Aim of the exercise: The answer must be a single number: how many lines of the entries below include "textbf".

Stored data
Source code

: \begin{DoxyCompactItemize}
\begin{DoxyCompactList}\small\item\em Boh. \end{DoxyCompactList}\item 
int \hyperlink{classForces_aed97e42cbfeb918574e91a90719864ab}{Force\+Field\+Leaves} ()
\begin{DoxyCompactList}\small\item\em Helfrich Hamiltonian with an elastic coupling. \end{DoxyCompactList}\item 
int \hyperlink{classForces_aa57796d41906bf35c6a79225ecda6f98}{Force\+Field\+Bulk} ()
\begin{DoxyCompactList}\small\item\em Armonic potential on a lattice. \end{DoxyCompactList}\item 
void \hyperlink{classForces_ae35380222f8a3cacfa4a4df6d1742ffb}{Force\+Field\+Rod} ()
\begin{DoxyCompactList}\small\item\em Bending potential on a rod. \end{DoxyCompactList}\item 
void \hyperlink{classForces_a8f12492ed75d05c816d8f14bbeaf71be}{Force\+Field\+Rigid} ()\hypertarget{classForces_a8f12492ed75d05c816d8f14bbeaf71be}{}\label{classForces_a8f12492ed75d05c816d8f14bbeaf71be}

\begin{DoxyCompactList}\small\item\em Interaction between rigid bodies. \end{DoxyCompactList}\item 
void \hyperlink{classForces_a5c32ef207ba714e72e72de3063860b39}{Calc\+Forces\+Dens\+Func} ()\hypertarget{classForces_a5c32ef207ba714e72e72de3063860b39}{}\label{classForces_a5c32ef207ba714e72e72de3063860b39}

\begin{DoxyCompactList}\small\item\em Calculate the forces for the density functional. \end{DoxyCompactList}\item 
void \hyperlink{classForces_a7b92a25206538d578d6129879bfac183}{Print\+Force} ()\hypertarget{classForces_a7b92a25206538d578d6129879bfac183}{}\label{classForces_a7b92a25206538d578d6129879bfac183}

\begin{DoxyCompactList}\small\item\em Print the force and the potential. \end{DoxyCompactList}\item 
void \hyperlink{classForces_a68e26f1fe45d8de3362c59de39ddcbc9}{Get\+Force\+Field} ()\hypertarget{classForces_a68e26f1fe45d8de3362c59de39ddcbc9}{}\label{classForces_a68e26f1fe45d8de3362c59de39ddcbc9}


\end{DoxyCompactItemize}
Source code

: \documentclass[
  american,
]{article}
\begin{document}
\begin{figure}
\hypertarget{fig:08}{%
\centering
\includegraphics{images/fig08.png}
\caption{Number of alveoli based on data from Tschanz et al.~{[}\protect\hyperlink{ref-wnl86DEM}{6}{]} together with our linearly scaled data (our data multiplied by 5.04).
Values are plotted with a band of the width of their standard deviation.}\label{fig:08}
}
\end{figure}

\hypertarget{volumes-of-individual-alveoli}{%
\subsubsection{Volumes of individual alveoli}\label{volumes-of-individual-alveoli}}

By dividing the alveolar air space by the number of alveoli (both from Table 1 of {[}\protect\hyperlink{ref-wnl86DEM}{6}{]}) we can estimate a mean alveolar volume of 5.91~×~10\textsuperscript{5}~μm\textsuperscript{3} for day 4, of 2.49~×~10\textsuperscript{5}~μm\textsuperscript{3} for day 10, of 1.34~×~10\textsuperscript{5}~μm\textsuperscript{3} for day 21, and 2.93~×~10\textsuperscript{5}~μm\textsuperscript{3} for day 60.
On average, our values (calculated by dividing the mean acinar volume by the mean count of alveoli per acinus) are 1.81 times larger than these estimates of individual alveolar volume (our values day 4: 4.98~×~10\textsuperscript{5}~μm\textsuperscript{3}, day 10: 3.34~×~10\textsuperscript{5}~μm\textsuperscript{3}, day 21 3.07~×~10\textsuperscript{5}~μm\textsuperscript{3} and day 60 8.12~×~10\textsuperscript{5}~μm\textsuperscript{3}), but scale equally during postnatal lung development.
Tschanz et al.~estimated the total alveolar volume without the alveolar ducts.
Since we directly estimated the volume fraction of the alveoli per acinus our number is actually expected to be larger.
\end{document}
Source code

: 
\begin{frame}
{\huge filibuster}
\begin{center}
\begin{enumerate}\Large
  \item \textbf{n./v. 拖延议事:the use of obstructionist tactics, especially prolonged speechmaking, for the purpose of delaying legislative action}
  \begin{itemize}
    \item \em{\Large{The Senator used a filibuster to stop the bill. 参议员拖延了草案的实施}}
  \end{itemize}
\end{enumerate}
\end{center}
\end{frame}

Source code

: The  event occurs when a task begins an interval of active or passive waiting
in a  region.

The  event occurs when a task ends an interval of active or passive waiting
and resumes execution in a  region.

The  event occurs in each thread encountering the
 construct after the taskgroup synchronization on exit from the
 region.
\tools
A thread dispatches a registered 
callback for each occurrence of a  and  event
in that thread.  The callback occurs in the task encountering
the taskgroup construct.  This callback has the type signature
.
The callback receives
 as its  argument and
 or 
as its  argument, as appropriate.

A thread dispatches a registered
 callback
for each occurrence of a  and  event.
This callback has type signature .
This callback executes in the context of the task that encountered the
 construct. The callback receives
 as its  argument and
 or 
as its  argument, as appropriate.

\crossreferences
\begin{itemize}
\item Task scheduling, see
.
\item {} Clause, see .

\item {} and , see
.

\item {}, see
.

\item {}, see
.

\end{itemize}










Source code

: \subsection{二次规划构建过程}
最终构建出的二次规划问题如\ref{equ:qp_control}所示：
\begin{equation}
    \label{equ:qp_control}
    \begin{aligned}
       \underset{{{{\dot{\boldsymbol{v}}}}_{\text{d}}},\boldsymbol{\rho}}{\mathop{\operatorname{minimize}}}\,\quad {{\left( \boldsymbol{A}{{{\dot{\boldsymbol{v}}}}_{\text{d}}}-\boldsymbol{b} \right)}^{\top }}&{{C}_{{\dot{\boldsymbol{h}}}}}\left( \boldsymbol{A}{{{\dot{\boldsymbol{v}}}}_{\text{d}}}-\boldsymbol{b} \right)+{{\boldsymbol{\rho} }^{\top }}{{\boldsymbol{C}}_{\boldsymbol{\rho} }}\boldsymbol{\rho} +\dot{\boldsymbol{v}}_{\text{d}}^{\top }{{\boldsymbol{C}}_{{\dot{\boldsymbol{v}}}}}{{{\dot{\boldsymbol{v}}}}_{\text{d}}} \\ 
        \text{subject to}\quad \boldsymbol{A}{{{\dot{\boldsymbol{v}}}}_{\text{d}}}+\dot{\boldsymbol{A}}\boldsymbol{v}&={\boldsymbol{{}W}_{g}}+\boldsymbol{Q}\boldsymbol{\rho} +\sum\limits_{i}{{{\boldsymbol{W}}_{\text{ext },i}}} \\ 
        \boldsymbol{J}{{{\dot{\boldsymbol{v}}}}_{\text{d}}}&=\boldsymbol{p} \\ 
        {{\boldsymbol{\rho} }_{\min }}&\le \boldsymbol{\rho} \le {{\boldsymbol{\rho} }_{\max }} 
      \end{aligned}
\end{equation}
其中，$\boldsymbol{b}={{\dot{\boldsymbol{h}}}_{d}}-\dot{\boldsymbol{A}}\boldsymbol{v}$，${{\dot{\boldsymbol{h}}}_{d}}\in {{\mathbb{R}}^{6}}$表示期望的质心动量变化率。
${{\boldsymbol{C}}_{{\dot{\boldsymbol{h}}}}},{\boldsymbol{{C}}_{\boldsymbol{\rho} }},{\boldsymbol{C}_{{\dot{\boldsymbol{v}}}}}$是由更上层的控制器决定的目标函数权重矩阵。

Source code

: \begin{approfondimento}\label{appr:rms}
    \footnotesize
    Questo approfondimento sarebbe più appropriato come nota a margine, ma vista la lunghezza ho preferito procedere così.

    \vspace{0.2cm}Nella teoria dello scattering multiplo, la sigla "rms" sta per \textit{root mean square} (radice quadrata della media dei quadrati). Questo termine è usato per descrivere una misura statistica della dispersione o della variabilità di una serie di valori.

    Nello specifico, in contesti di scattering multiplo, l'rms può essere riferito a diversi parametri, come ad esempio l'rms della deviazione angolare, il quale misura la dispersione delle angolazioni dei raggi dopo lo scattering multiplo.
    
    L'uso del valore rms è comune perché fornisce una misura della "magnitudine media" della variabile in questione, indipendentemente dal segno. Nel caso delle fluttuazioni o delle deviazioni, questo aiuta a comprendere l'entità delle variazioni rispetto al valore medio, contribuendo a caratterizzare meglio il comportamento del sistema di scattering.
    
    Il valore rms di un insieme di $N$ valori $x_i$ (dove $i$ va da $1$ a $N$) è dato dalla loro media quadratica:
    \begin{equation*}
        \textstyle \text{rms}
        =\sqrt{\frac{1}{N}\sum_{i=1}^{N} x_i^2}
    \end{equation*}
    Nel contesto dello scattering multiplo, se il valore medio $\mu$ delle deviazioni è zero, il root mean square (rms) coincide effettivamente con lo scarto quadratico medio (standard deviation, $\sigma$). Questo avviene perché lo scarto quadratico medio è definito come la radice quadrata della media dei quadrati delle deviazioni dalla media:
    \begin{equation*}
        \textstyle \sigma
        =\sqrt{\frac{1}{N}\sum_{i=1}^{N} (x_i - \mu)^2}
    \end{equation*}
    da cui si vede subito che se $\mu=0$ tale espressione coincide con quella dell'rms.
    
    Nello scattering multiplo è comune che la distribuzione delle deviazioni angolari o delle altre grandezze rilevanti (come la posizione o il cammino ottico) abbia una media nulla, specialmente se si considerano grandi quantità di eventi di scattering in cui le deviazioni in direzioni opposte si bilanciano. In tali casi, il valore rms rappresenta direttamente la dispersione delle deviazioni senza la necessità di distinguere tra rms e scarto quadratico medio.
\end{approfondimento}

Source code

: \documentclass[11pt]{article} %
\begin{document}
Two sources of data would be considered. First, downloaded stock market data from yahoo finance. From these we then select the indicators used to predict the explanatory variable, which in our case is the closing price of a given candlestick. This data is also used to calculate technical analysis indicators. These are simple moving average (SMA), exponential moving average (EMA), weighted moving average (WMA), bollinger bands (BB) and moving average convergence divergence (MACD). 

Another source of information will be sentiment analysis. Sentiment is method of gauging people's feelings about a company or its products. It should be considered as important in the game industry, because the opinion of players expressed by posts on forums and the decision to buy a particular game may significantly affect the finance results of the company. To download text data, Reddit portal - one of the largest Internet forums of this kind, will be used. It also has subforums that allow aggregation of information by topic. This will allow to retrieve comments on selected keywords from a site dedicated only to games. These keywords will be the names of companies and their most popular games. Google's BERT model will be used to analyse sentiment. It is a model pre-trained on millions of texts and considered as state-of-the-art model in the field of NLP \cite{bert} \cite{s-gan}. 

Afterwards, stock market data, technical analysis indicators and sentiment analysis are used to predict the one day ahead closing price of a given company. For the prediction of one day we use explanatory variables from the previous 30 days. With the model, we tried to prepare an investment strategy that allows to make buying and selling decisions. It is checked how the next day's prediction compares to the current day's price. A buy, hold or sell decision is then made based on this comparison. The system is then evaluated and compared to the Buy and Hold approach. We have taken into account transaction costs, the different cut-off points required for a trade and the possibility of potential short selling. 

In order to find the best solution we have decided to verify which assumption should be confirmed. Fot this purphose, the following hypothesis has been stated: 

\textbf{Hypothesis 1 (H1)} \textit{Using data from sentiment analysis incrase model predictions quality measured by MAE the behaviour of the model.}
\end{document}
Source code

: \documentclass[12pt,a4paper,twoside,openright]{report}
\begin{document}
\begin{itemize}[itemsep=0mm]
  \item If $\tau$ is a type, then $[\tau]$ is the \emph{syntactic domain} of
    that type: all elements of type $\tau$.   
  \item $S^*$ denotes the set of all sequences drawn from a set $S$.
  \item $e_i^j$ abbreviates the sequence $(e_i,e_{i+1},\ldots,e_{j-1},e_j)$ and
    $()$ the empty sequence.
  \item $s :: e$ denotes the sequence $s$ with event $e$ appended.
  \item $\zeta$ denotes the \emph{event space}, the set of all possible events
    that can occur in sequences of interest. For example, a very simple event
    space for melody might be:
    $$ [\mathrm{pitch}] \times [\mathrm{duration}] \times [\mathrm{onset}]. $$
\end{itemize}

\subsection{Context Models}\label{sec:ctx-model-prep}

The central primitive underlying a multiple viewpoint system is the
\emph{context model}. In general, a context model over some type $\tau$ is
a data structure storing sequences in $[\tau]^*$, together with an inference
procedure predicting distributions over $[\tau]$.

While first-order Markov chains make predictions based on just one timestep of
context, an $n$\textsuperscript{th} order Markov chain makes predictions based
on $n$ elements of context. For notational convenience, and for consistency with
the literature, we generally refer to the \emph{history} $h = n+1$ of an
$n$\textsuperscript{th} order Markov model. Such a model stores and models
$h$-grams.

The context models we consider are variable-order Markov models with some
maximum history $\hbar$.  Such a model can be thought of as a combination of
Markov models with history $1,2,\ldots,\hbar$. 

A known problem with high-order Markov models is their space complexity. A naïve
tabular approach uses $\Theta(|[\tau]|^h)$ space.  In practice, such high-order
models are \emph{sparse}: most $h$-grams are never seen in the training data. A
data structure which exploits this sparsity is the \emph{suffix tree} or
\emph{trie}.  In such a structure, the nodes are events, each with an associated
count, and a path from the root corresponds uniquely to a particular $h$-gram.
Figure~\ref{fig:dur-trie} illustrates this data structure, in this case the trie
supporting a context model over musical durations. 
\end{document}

Answer: 2